▸ **Instructions for the task**:
Reproduce the data in full, exactly as it appears.

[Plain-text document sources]
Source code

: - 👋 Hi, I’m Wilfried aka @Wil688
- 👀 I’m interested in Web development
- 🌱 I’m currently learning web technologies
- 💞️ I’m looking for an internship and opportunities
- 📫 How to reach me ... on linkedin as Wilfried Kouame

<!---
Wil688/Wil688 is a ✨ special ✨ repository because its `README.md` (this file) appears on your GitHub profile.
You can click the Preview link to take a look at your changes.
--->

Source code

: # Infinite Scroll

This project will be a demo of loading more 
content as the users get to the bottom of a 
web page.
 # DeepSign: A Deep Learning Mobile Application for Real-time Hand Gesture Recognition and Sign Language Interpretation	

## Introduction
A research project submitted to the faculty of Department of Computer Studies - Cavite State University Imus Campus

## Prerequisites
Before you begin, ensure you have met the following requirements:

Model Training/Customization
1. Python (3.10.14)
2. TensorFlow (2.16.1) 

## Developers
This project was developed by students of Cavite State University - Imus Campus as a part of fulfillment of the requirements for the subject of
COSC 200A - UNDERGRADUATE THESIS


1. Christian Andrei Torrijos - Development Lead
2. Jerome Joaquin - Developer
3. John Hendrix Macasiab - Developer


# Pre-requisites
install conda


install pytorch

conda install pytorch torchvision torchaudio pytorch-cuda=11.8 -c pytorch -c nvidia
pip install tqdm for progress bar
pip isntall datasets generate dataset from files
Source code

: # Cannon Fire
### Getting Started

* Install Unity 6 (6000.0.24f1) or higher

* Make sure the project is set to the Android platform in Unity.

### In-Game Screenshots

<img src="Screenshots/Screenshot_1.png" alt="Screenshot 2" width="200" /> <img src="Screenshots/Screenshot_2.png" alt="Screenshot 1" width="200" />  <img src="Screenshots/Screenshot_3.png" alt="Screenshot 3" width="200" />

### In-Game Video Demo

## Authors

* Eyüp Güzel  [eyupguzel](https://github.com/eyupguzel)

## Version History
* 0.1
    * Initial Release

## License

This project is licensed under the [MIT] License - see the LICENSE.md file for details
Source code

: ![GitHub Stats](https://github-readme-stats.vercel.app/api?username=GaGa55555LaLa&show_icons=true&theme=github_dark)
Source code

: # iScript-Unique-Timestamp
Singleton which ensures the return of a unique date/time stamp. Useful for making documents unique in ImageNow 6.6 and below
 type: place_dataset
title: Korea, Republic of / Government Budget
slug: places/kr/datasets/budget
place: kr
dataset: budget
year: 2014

▸ **Completed exercise**:
Source code

: - 👋 Hi, I’m Wilfried aka @Wil688
- 👀 I’m interested in Web development
- 🌱 I’m currently learning web technologies
- 💞️ I’m looking for an internship and opportunities
- 📫 How to reach me ... on linkedin as Wilfried Kouame

<!---
Wil688/Wil688 is a ✨ special ✨ repository because its `README.md` (this file) appears on your GitHub profile.
You can click the Preview link to take a look at your changes.
--->

Source code

: # Infinite Scroll

This project will be a demo of loading more 
content as the users get to the bottom of a 
web page.
 # DeepSign: A Deep Learning Mobile Application for Real-time Hand Gesture Recognition and Sign Language Interpretation	

## Introduction
A research project submitted to the faculty of Department of Computer Studies - Cavite State University Imus Campus

## Prerequisites
Before you begin, ensure you have met the following requirements:

Model Training/Customization
1. Python (3.10.14)
2. TensorFlow (2.16.1) 

## Developers
This project was developed by students of Cavite State University - Imus Campus as a part of fulfillment of the requirements for the subject of
COSC 200A - UNDERGRADUATE THESIS


1. Christian Andrei Torrijos - Development Lead
2. Jerome Joaquin - Developer
3. John Hendrix Macasiab - Developer


# Pre-requisites
install conda


install pytorch

conda install pytorch torchvision torchaudio pytorch-cuda=11.8 -c pytorch -c nvidia
pip install tqdm for progress bar
pip isntall datasets generate dataset from files
Source code

: # Cannon Fire
### Getting Started

* Install Unity 6 (6000.0.24f1) or higher

* Make sure the project is set to the Android platform in Unity.

### In-Game Screenshots

<img src="Screenshots/Screenshot_1.png" alt="Screenshot 2" width="200" /> <img src="Screenshots/Screenshot_2.png" alt="Screenshot 1" width="200" />  <img src="Screenshots/Screenshot_3.png" alt="Screenshot 3" width="200" />

### In-Game Video Demo

## Authors

* Eyüp Güzel  [eyupguzel](https://github.com/eyupguzel)

## Version History
* 0.1
    * Initial Release

## License

This project is licensed under the [MIT] License - see the LICENSE.md file for details
Source code

: ![GitHub Stats](https://github-readme-stats.vercel.app/api?username=GaGa55555LaLa&show_icons=true&theme=github_dark)
Source code

: # iScript-Unique-Timestamp
Singleton which ensures the return of a unique date/time stamp. Useful for making documents unique in ImageNow 6.6 and below
 type: place_dataset
title: Korea, Republic of / Government Budget
slug: places/kr/datasets/budget
place: kr
dataset: budget
year: 2014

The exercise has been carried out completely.